__EXERCISE AIM__: In the entries below, find the lines that contain the word "right" and copy them.
** EXERCISE DATA follows **
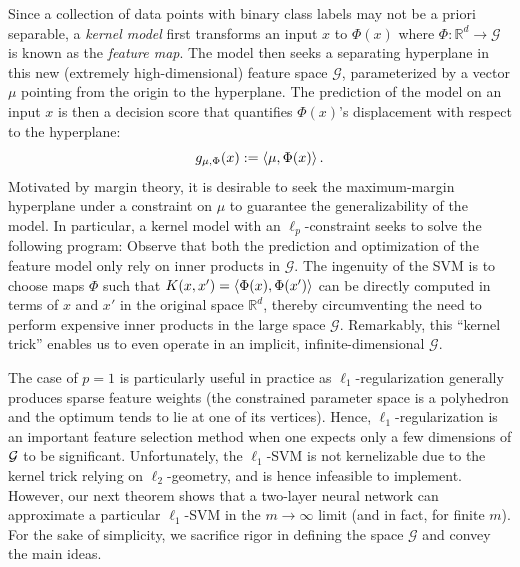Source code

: Since a collection of data points with binary class labels may not be a priori separable, a \textit{kernel model} first transforms an input $x$ to $\Phi(x)$ where $\Phi: \mathbb{R}^d \to \mathcal{G}$ is known as the \textit{feature map}. The model then seeks a separating hyperplane in this new (extremely high-dimensional) feature space $\mathcal{G}$, parameterized by a vector $\mu$ pointing from the origin to the hyperplane. The prediction of the model on an input $x$ is then a decision score that quantifies $\Phi(x)$'s displacement with respect to the hyperplane:
\begin{equation}
g_{\mu, \Phi}(x) := \left\langle \mu, \Phi(x) \right\rangle.
\end{equation}
Motivated by margin theory, it is desirable to seek the maximum-margin hyperplane under a constraint on $\mu$ to guarantee the generalizability of the model. In particular, a kernel model with an $\ell_p$-constraint seeks to solve the following program:
Observe that both the prediction and optimization of the feature model only rely on inner products in $\mathcal{G}$. The ingenuity of the SVM is to choose maps $\Phi$ such that $K(x, x') = \left\langle \Phi(x), \Phi(x') \right\rangle$ can be directly computed in terms of $x$ and $x'$ in the original space $\mathbb{R}^d$, thereby circumventing the need to perform expensive inner products in the large space $\mathcal{G}$. Remarkably, this ``kernel trick'' enables us to even operate in an implicit, infinite-dimensional $\mathcal{G}$. 

The case of $p=1$ is particularly useful in practice as $\ell_1$-regularization generally produces sparse feature weights (the constrained parameter space is a polyhedron and the optimum tends to lie at one of its vertices). Hence, $\ell_1$-regularization is an important feature selection method when one expects only a few dimensions of $\mathcal G$ to be significant. Unfortunately, the $\ell_1$-SVM is not kernelizable due to the kernel trick relying on $\ell_2$-geometry, and is hence infeasible to implement. However, our next theorem shows that a two-layer neural network can approximate a particular $\ell_1$-SVM in the $m \to \infty$ limit (and in fact, for finite $m$). For the sake of simplicity, we sacrifice rigor in defining the space $\mathcal{G}$ and convey the main ideas.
** End of EXERCISE DATA **
__RESULT BELOW__:
g_{\mu, \Phi}(x) := \left\langle \mu, \Phi(x) \right\rangle.
Observe that both the prediction and optimization of the feature model only rely on inner products in $\mathcal{G}$. The ingenuity of the SVM is to choose maps $\Phi$ such that $K(x, x') = \left\langle \Phi(x), \Phi(x') \right\rangle$ can be directly computed in terms of $x$ and $x'$ in the original space $\mathbb{R}^d$, thereby circumventing the need to perform expensive inner products in the large space $\mathcal{G}$. Remarkably, this ``kernel trick'' enables us to even operate in an implicit, infinite-dimensional $\mathcal{G}$. 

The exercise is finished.